What is required:
Would you print exactly the lines that begin the listing and continue through the line holding "STEP 2:Clean the"? No pictures, please.

:: Provided entries ::

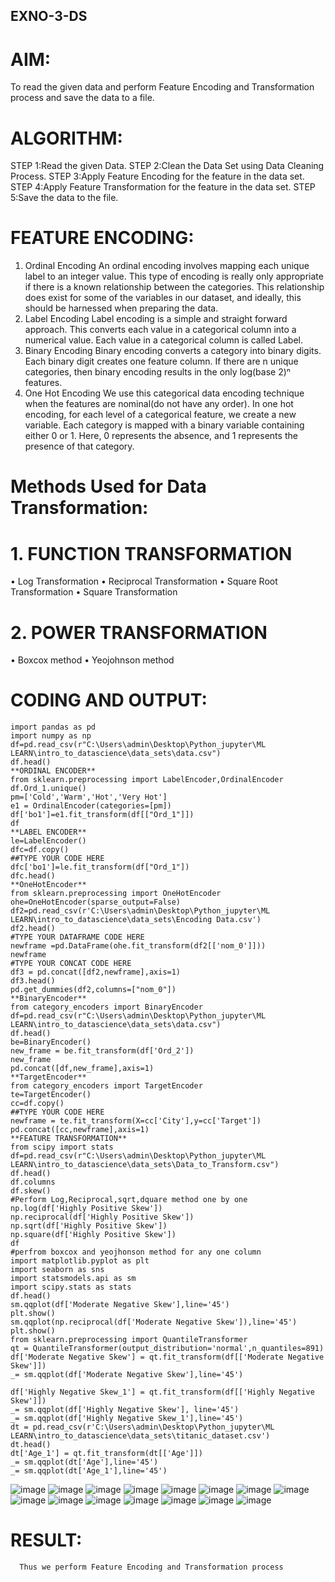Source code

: ## EXNO-3-DS

# AIM:
To read the given data and perform Feature Encoding and Transformation process and save the data to a file.

# ALGORITHM:
STEP 1:Read the given Data.
STEP 2:Clean the Data Set using Data Cleaning Process.
STEP 3:Apply Feature Encoding for the feature in the data set.
STEP 4:Apply Feature Transformation for the feature in the data set.
STEP 5:Save the data to the file.

# FEATURE ENCODING:
1. Ordinal Encoding
An ordinal encoding involves mapping each unique label to an integer value. This type of encoding is really only appropriate if there is a known relationship between the categories. This relationship does exist for some of the variables in our dataset, and ideally, this should be harnessed when preparing the data.
2. Label Encoding
Label encoding is a simple and straight forward approach. This converts each value in a categorical column into a numerical value. Each value in a categorical column is called Label.
3. Binary Encoding
Binary encoding converts a category into binary digits. Each binary digit creates one feature column. If there are n unique categories, then binary encoding results in the only log(base 2)ⁿ features.
4. One Hot Encoding
We use this categorical data encoding technique when the features are nominal(do not have any order). In one hot encoding, for each level of a categorical feature, we create a new variable. Each category is mapped with a binary variable containing either 0 or 1. Here, 0 represents the absence, and 1 represents the presence of that category.

# Methods Used for Data Transformation:
  # 1. FUNCTION TRANSFORMATION
• Log Transformation
• Reciprocal Transformation
• Square Root Transformation
• Square Transformation
  # 2. POWER TRANSFORMATION
• Boxcox method
• Yeojohnson method

# CODING AND OUTPUT:
```
import pandas as pd
import numpy as np 
df=pd.read_csv(r"C:\Users\admin\Desktop\Python_jupyter\ML LEARN\intro_to_datascience\data_sets\data.csv")
df.head()
**ORDINAL ENCODER**
from sklearn.preprocessing import LabelEncoder,OrdinalEncoder
df.Ord_1.unique()
pm=['Cold','Warm','Hot','Very Hot']
e1 = OrdinalEncoder(categories=[pm])
df['bo1']=e1.fit_transform(df[["Ord_1"]])
df
**LABEL ENCODER**
le=LabelEncoder()
dfc=df.copy()
##TYPE YOUR CODE HERE
dfc['bo1']=le.fit_transform(df["Ord_1"])
dfc.head()
**OneHotEncoder**
from sklearn.preprocessing import OneHotEncoder
ohe=OneHotEncoder(sparse_output=False)
df2=pd.read_csv(r'C:\Users\admin\Desktop\Python_jupyter\ML LEARN\intro_to_datascience\data_sets\Encoding Data.csv')
df2.head()
#TYPE YOUR DATAFRAME CODE HERE
newframe =pd.DataFrame(ohe.fit_transform(df2[['nom_0']]))
newframe
#TYPE YOUR CONCAT CODE HERE
df3 = pd.concat([df2,newframe],axis=1)
df3.head()
pd.get_dummies(df2,columns=["nom_0"])
**BinaryEncoder**
from category_encoders import BinaryEncoder
df=pd.read_csv(r"C:\Users\admin\Desktop\Python_jupyter\ML LEARN\intro_to_datascience\data_sets\data.csv")
df.head()
be=BinaryEncoder()
new_frame = be.fit_transform(df['Ord_2'])
new_frame
pd.concat([df,new_frame],axis=1)
**TargetEncoder**
from category_encoders import TargetEncoder
te=TargetEncoder()
cc=df.copy()
##TYPE YOUR CODE HERE
newframe = te.fit_transform(X=cc['City'],y=cc['Target'])
pd.concat([cc,newframe],axis=1)
**FEATURE TRANSFORMATION**
from scipy import stats
df=pd.read_csv(r"C:\Users\admin\Desktop\Python_jupyter\ML LEARN\intro_to_datascience\data_sets\Data_to_Transform.csv")
df.head()
df.columns
df.skew()
#Perform Log,Reciprocal,sqrt,dquare method one by one
np.log(df['Highly Positive Skew'])
np.reciprocal(df['Highly Positive Skew'])
np.sqrt(df['Highly Positive Skew'])
np.square(df['Highly Positive Skew'])
df
#perfrom boxcox and yeojhonson method for any one column
import matplotlib.pyplot as plt
import seaborn as sns
import statsmodels.api as sm
import scipy.stats as stats
df.head()
sm.qqplot(df['Moderate Negative Skew'],line='45')
plt.show()
sm.qqplot(np.reciprocal(df['Moderate Negative Skew']),line='45')
plt.show()
from sklearn.preprocessing import QuantileTransformer
qt = QuantileTransformer(output_distribution='normal',n_quantiles=891)
df['Moderate Negative Skew'] = qt.fit_transform(df[['Moderate Negative Skew']])
_= sm.qqplot(df['Moderate Negative Skew'],line='45')

df['Highly Negative Skew_1'] = qt.fit_transform(df[['Highly Negative Skew']])
_= sm.qqplot(df['Highly Negative Skew'], line='45')
_= sm.qqplot(df['Highly Negative Skew_1'],line='45')
dt = pd.read_csv(r'C:\Users\admin\Desktop\Python_jupyter\ML LEARN\intro_to_datascience\data_sets\titanic_dataset.csv')
dt.head()
dt['Age_1'] = qt.fit_transform(dt[['Age']])
_= sm.qqplot(dt['Age'],line='45')
_= sm.qqplot(dt['Age_1'],line='45')

```

![image](https://github.com/user-attachments/assets/5832f4d8-fcff-49fd-84b7-eacde438b6bc)
![image](https://github.com/user-attachments/assets/e46a5f9a-3a97-4a15-8cf5-ad06394436ac)
![image](https://github.com/user-attachments/assets/d23cc413-4af3-494d-8960-87d6a8e68431)
![image](https://github.com/user-attachments/assets/a81f808d-8f0f-4504-8726-59da544dd02a)
![image](https://github.com/user-attachments/assets/bcbcb436-f657-4f54-8616-2a1e4f31b058)
![image](https://github.com/user-attachments/assets/134190aa-a768-425b-b96e-57eb8aa2b95e)
![image](https://github.com/user-attachments/assets/886ef1f1-b99f-427a-9b8f-4f590254e1a7)
![image](https://github.com/user-attachments/assets/ece50f83-dc9e-469f-80a5-c41e16f0cec4)
![image](https://github.com/user-attachments/assets/a85a7644-b2bc-467c-9011-d6e9a5f80b34)
![image](https://github.com/user-attachments/assets/4c4d37c7-ba64-4605-af14-31e5c7039641)
![image](https://github.com/user-attachments/assets/6d2b9a5c-7f80-47c7-bb17-ce4b3391ca85)
![image](https://github.com/user-attachments/assets/0e03b3a1-9091-4654-a065-3dcf16b25936)
![image](https://github.com/user-attachments/assets/4467d309-14e7-42bc-81d7-c307000513b5)
![image](https://github.com/user-attachments/assets/51f6a6f2-7cd3-49f4-b431-8af6d30135f9)
![image](https://github.com/user-attachments/assets/298bb839-8c74-4634-9d94-777ec142a55e)



# RESULT:
      Thus we perform Feature Encoding and Transformation process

:::

Worked solution:
Source code

: ## EXNO-3-DS

# AIM:
To read the given data and perform Feature Encoding and Transformation process and save the data to a file.

# ALGORITHM:
STEP 1:Read the given Data.
STEP 2:Clean the Data Set using Data Cleaning Process.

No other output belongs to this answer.